Good day, everyone, and welcome to ATN International Second Quarter 2025 Earnings Conference Call and webcast. [Operator Instructions] Please note, this conference is being recorded. Now it's my pleasure to turn the call over to the VP Corporate Treasurer, Michele Satrowsky. Please proceed.

Michele Satrowsky

Analyst

Thank you, operator, and good morning, everyone. I'm joined today by Brad Martin, ATN's Chief Executive Officer; and Carlos Doglioli, ATN's Chief Financial Officer. This morning, we'll be reviewing our second quarter 2025 results and reaffirming our 2025 outlook. As a reminder, we announced our 2025 second quarter results yesterday afternoon after the market closed. Investors can find the earnings release and conference call slide presentation on our Investor Relations website. Our earnings release and the presentation contain certain forward-looking statements concerning our current expectations, objectives and underlying assumptions regarding our future operations. These statements are subject to risks and uncertainties that could cause actual results to differ from those described. Also, in an effort to provide useful information to investors, our comments today include non-GAAP financial measures. For details on these measures and reconciliations to comparable GAAP measures and for further information regarding the factors that may affect our future operating results, please refer to our earnings release on our website at ir.atn.com or the 8-K filing provided to the SEC. Now I'll turn the call over to Brad.

Brad W. Martin

Analyst

Good morning, and thank you for joining us today. Let me begin by recognizing our dedicated team across ATN for their unwavering focus on execution and continued progress in advancing our long-term strategic priorities. Our Q2 results were in line with our expectations and reflect the steps we're taking to optimize our cost structure. As expected, revenue declined 1% year-over-year, primarily due to the wind down of subsidy programs. While adjusted EBITDA decreased 6%, net cash from operations rose 2% to approximately $60 million. Across the business, our focus on simplification, operational stability and disciplined capital allocation is driving stronger cash generation. Consistent with our commitment to delivering sustainable returns to shareholders, I'm pleased to highlight that our Board of Directors approved a 15% increase in our quarterly dividend, raising it up to $0.275 per share. This reflects the confidence we have in the underlying strength and resilience of our cash flow. It also reinforces our commitment to delivering sustainable value to shareholders while maintaining a disciplined approach to capital allocation. The strategic investments we made continue to deliver returns. In the second quarter, we expanded the number of broadband homes passed by high-speed data services by 8% and grew our high-speed subscriber base by 1% year-over-year. We remain firmly committed to our long-term strategy, capitalizing on our fiber, fiber-fed and broader network infrastructure to deliver essential high- value services in underserved markets. This vision is underpinned by a solid and strengthening financial foundation.

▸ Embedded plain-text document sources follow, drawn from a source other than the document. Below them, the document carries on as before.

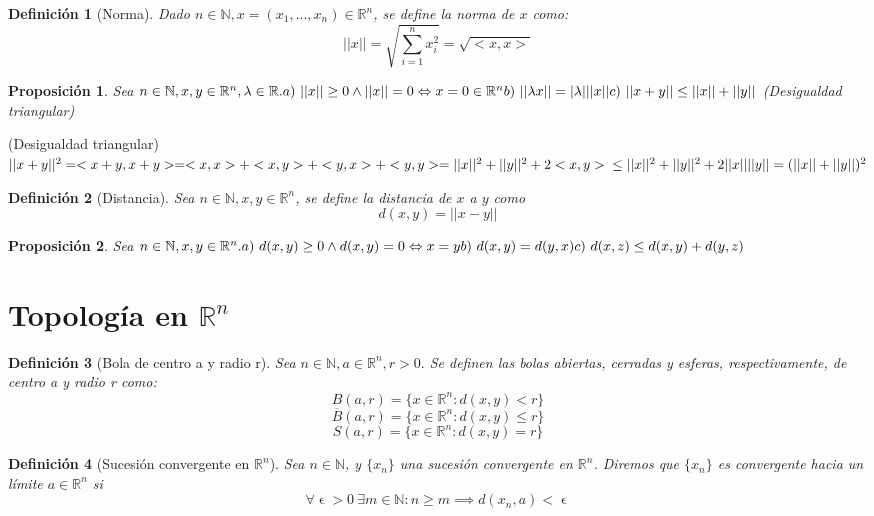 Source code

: \documentclass[11pt, a4paper]{article}
\makeatletter
\newif\IfInSansMode
\let\oldsf\sffamily
\renewcommand*{\sffamily}{\oldsf\mathversion{sans}\InSansModetrue}
\let\oldnorm\normalfont
\renewcommand*{\normalfont}{\oldnorm\InSansModefalse\mathversion{normal}}
\let\epsilon\upvarepsilon
\newcommand{\R}{\mathbb{R}} \newcommand{\N}{\mathbb{N}}
\renewenvironment{proof}[1][\proofname] {\par\pushQED{\qed}\normalfont\topsep6\p@\@plus6\p@\relax\trivlist\item[\hskip\labelsep\itshape\sffamily#1\@addpunct{.}]\ignorespaces}{\popQED\endtrivlist\@endpefalse}
\theoremstyle{theorem-style}
\newtheorem{nprop}{Proposición}[section]
\theoremstyle{definition-style}
\newtheorem{ndef}{Definición}[section]
\theoremstyle{remark-style}
\theoremstyle{example-style}
\makeatother
\begin{document}
\begin{ndef}[Norma]
Dado $n \in \N, x = (x_1,...,x_n) \in \R^n$, se define la norma de $x$ como: $$||x|| = \sqrt{\sum_{i=1}^{n}x_i^2} = \sqrt{<x,x>}$$
\end{ndef}

\begin{nprop}
Sea $n \in \N, x,y \in \R^n, \lambda \in \R. \\
a) \ ||x|| \ge 0 \land ||x|| = 0 \Leftrightarrow x = 0 \in \R^n \\
b) \ ||\lambda x|| = |\lambda| ||x|| \\
c) \ ||x+y|| \le ||x|| + ||y||$ (Desigualdad triangular)
\end{nprop}

\begin{proof}
(Desigualdad triangular) \\ $||x+y||^2 = <x+y,x+y> = <x,x> + <x,y> + <y,x> + <y,y> = ||x||^2 + ||y||^2 + 2<x,y> \\ \le ||x||^2 + ||y||^2 + 2||x|| ||y|| = (||x||+||y||)^2$
\end{proof}

\begin{ndef}[Distancia]
Sea $n \in \N, x,y \in \R^n$, se define la distancia de $x$ a $y$ como $$d(x,y)= ||x-y||$$
\end{ndef}

\begin{nprop}
Sea $n \in \N, x,y \in \R^n. \\
a) \ d(x,y) \ge 0 \land d(x,y)=0 \Leftrightarrow x=y \\
b) \ d(x,y)=d(y,x) \\
c) \ d(x,z) \le d(x,y)+d(y,z)$
\end{nprop}

\section{Topología en $\R^n$}

\begin{ndef}[Bola de centro a y radio r]
Sea $n \in \N, a \in \R^n, r > 0.$ Se definen las bolas abiertas, cerradas y esferas, respectivamente, de centro a y radio r como: $$B(a,r) = \{x \in \R^n: d(x,y) < r\} $$ $$\overline{B}(a,r) = \{x \in \R^n: d(x,y) \leq r\} $$ $$S(a,r) = \{x \in \R^n: d(x,y) = r\}$$
\end{ndef}

\begin{ndef}[Sucesión convergente en $\R^n$]
Sea $n \in \N$, y $\{x_n\}$ una sucesión convergente en $\R^n$. Diremos que $\{x_n\}$ es convergente hacia un límite $a \in \R^n$ si $$ \forall \epsilon > 0 \ \exists m \in \N: n \geq m \implies d(x_n,a) < \epsilon$$
\end{ndef}
\end{document}
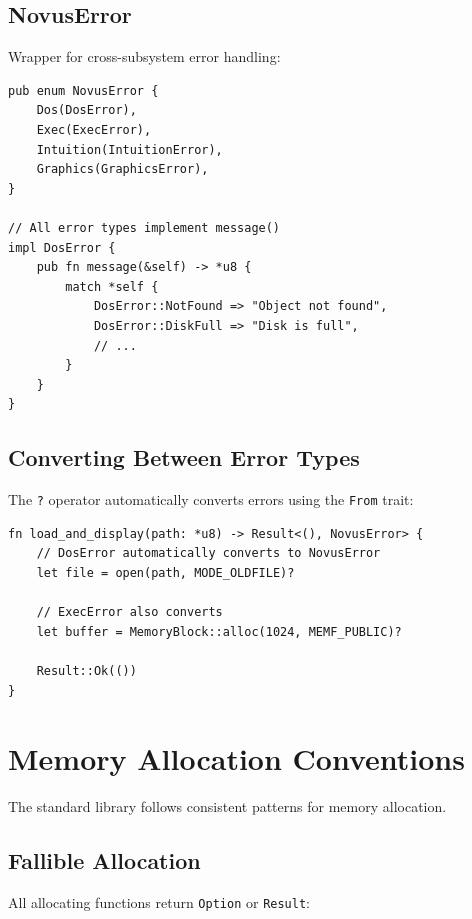 \subsection{NovusError}

Wrapper for cross-subsystem error handling:

\begin{lstlisting}
pub enum NovusError {
    Dos(DosError),
    Exec(ExecError),
    Intuition(IntuitionError),
    Graphics(GraphicsError),
}

// All error types implement message()
impl DosError {
    pub fn message(&self) -> *u8 {
        match *self {
            DosError::NotFound => "Object not found",
            DosError::DiskFull => "Disk is full",
            // ...
        }
    }
}
\end{lstlisting}

\subsection{Converting Between Error Types}

The \texttt{?} operator automatically converts errors using the \texttt{From} trait:

\begin{lstlisting}
fn load_and_display(path: *u8) -> Result<(), NovusError> {
    // DosError automatically converts to NovusError
    let file = open(path, MODE_OLDFILE)?

    // ExecError also converts
    let buffer = MemoryBlock::alloc(1024, MEMF_PUBLIC)?

    Result::Ok(())
}
\end{lstlisting}

\section{Memory Allocation Conventions}
\label{sec:stdlib-memory}

The standard library follows consistent patterns for memory allocation.

\subsection{Fallible Allocation}

All allocating functions return \texttt{Option} or \texttt{Result}:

Let me take a moment to review the performance of our two business segments in the second quarter. In our International segment, we continue to make steady progress on our strategic priorities, enhancing mobile networks, improving subscriber and service quality and driving operational efficiency. These efforts are translating into tangible results. Adjusted EBITDA for the segment…

Carlos R. Doglioli

Analyst

Thank you, Brad. Good morning, everyone, and thanks for joining us. Today, I'll walk through our second quarter financial results and outlook for the back half of 2025. Our second quarter results were consistent with our expectations and reflect disciplined execution across our operations. While year-over-year revenue comparisons continue to reflect headwinds on a quarter-over-quarter basis, we're seeing improved top line momentum and benefit from our focus on operational efficiency, cost control and capital discipline. With that, let's now review our P&L results. Total company revenue for the quarter was $181.3 million, down 1% year-over-year. As expected, this decline reflects the wind down of certain subsidy programs and the decommissioning of legacy mobile consumer services, partially offset by an increase in construction revenue during the quarter. Operating income for the second quarter decreased to $0.2 million versus $24.3 million in the year ago period. The year ago quarter included a $15.9 million gain from the disposition of assets in one of our International markets. The quarter's results reflect ongoing cost containment efforts, leading to a reduction in selling, general and administrative costs. These savings were partially offset by $4.9 million in restructuring and reorganization charges. Net loss for the second quarter was $7 million or $0.56 per share. This compares with the prior year's net income of $9 million or $0.50 per share as the factors influencing operating income similarly impacted the net loss for the period. Adjusted EBITDA was $45.8 million, down 6% from the prior year, mainly due to the impact of lower U.S. Telecom revenues. Turning now to segment performance. Beginning with our International segment, Q2 revenues were essentially flat at approximately $95 million as growth in fiber and fiber-fed services was offset by a decline in legacy technology services and lower mobility equipment sales. During the…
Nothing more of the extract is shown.